# [What the task requires]
Scan the entries that follow for the word "listů", then report every line in which it appears.
::::
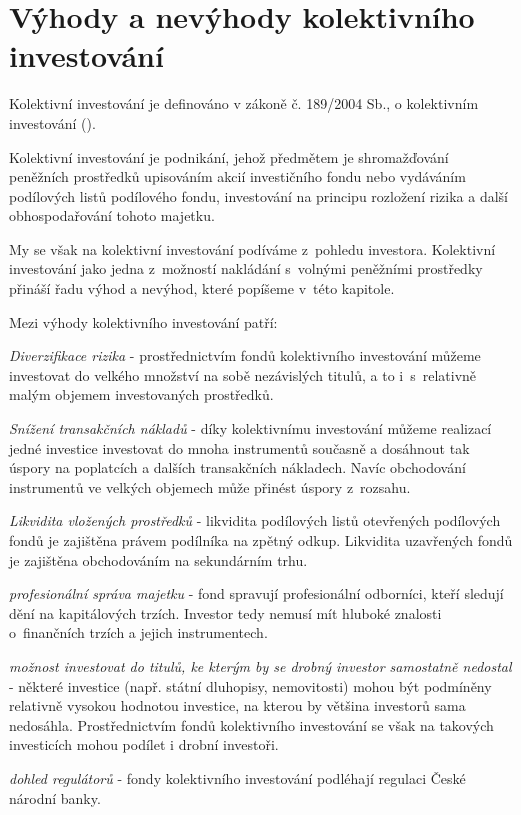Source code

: \documentclass[12pt,a4paper]{article}
\begin{document}
\section{Výhody a nevýhody kolektivního investování}

Kolektivní investování je definováno v zákoně č. 189/2004 Sb., o kolektivním investování (\cite{zakon}).

Kolektivní investování je podnikání, jehož předmětem je
shromažďování peněžních prostředků upisováním akcií investičního fondu nebo vydáváním
podílových listů podílového fondu, investování na principu rozložení rizika a další
obhospodařování tohoto majetku.

My se však na kolektivní investování podíváme z~pohledu investora. Kolektivní investování jako jedna z~možností nakládání s~volnými peněžními prostředky přináší řadu výhod a nevýhod, které popíšeme v~této kapitole. 

\medskip

\noindent Mezi výhody kolektivního investování patří:
\begin{compactitem}
\item \emph{Diverzifikace rizika} - prostřednictvím fondů kolektivního investování můžeme investovat do velkého množství na sobě nezávislých titulů, a to i~s~relativně malým objemem investovaných prostředků. 

\item \emph{Snížení transakčních nákladů} - díky kolektivnímu investování můžeme realizací jedné investice investovat do mnoha instrumentů současně a dosáhnout tak úspory na poplatcích a dalších transakčních nákladech. Navíc obchodování instrumentů ve velkých objemech může přinést úspory z~rozsahu.
\item \emph{Likvidita vložených prostředků} - likvidita podílových listů otevřených podílových fondů je zajištěna právem podílníka na zpětný odkup. Likvidita uzavřených fondů je zajištěna obchodováním na sekundárním trhu.
\item \emph{profesionální správa majetku} - fond spravují profesionální odborníci, kteří sledují dění na kapitálových trzích. Investor tedy nemusí mít hluboké znalosti o~finančních trzích a jejich instrumentech. 
\item \emph{možnost investovat do titulů, ke kterým by se drobný investor samostatně nedostal} - některé investice (např. státní dluhopisy, nemovitosti) mohou být podmíněny relativně vysokou hodnotou investice, na kterou by většina investorů sama nedosáhla. Prostřednictvím fondů kolektivního investování se však na takových investicích mohou podílet i drobní investoři.
\item \emph{dohled regulátorů} - fondy kolektivního investování podléhají regulaci České národní banky.
\end{compactitem}
\end{document}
::::
# [Exercise response]
podílových listů podílového fondu, investování na principu rozložení rizika a další
\item \emph{Likvidita vložených prostředků} - likvidita podílových listů otevřených podílových fondů je zajištěna právem podílníka na zpětný odkup. Likvidita uzavřených fondů je zajištěna obchodováním na sekundárním trhu.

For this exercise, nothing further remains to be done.